(Exercise directions)
Your task is to repeat each record verbatim, exactly as it was written.
-- Records for this exercise follows --
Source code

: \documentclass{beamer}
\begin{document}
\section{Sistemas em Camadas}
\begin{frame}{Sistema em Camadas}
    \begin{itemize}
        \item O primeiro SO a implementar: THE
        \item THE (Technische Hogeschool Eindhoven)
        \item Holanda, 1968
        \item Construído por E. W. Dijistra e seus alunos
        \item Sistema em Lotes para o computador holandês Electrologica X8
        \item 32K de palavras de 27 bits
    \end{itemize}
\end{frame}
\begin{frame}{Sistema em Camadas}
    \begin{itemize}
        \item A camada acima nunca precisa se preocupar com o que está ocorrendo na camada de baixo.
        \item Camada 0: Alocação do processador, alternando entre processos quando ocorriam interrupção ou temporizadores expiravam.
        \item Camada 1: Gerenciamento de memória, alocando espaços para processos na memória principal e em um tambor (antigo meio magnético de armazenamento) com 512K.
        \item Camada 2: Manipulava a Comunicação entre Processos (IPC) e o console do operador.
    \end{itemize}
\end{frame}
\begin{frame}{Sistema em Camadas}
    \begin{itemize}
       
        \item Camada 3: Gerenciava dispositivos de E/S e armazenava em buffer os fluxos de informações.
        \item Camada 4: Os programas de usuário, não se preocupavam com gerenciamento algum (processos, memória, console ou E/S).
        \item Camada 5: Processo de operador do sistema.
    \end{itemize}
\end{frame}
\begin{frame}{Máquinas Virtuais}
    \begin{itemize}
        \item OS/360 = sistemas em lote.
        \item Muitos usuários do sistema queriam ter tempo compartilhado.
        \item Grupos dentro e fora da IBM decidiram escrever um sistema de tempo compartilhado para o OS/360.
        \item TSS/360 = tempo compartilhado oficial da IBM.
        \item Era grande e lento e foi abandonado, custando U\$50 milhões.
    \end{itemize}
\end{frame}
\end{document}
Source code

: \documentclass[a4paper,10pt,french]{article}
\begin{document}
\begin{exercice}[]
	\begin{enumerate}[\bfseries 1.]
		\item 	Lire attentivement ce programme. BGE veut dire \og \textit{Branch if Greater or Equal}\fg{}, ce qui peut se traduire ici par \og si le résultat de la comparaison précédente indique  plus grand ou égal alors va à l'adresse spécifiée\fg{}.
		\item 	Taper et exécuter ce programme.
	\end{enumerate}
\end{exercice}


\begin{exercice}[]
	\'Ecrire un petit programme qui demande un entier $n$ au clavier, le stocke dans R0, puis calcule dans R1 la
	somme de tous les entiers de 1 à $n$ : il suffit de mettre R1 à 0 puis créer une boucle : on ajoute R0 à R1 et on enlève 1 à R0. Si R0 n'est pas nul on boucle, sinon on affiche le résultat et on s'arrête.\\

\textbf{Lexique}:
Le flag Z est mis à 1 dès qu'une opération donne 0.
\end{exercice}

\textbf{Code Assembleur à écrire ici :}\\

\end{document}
-- Records for this exercise concluded --
(Written response)
Source code

: \documentclass{beamer}
\begin{document}
\section{Sistemas em Camadas}
\begin{frame}{Sistema em Camadas}
    \begin{itemize}
        \item O primeiro SO a implementar: THE
        \item THE (Technische Hogeschool Eindhoven)
        \item Holanda, 1968
        \item Construído por E. W. Dijistra e seus alunos
        \item Sistema em Lotes para o computador holandês Electrologica X8
        \item 32K de palavras de 27 bits
    \end{itemize}
\end{frame}
\begin{frame}{Sistema em Camadas}
    \begin{itemize}
        \item A camada acima nunca precisa se preocupar com o que está ocorrendo na camada de baixo.
        \item Camada 0: Alocação do processador, alternando entre processos quando ocorriam interrupção ou temporizadores expiravam.
        \item Camada 1: Gerenciamento de memória, alocando espaços para processos na memória principal e em um tambor (antigo meio magnético de armazenamento) com 512K.
        \item Camada 2: Manipulava a Comunicação entre Processos (IPC) e o console do operador.
    \end{itemize}
\end{frame}
\begin{frame}{Sistema em Camadas}
    \begin{itemize}
       
        \item Camada 3: Gerenciava dispositivos de E/S e armazenava em buffer os fluxos de informações.
        \item Camada 4: Os programas de usuário, não se preocupavam com gerenciamento algum (processos, memória, console ou E/S).
        \item Camada 5: Processo de operador do sistema.
    \end{itemize}
\end{frame}
\begin{frame}{Máquinas Virtuais}
    \begin{itemize}
        \item OS/360 = sistemas em lote.
        \item Muitos usuários do sistema queriam ter tempo compartilhado.
        \item Grupos dentro e fora da IBM decidiram escrever um sistema de tempo compartilhado para o OS/360.
        \item TSS/360 = tempo compartilhado oficial da IBM.
        \item Era grande e lento e foi abandonado, custando U\$50 milhões.
    \end{itemize}
\end{frame}
\end{document}
Source code

: \documentclass[a4paper,10pt,french]{article}
\begin{document}
\begin{exercice}[]
	\begin{enumerate}[\bfseries 1.]
		\item 	Lire attentivement ce programme. BGE veut dire \og \textit{Branch if Greater or Equal}\fg{}, ce qui peut se traduire ici par \og si le résultat de la comparaison précédente indique  plus grand ou égal alors va à l'adresse spécifiée\fg{}.
		\item 	Taper et exécuter ce programme.
	\end{enumerate}
\end{exercice}


\begin{exercice}[]
	\'Ecrire un petit programme qui demande un entier $n$ au clavier, le stocke dans R0, puis calcule dans R1 la
	somme de tous les entiers de 1 à $n$ : il suffit de mettre R1 à 0 puis créer une boucle : on ajoute R0 à R1 et on enlève 1 à R0. Si R0 n'est pas nul on boucle, sinon on affiche le résultat et on s'arrête.\\

\textbf{Lexique}:
Le flag Z est mis à 1 dès qu'une opération donne 0.
\end{exercice}

\textbf{Code Assembleur à écrire ici :}\\

\end{document}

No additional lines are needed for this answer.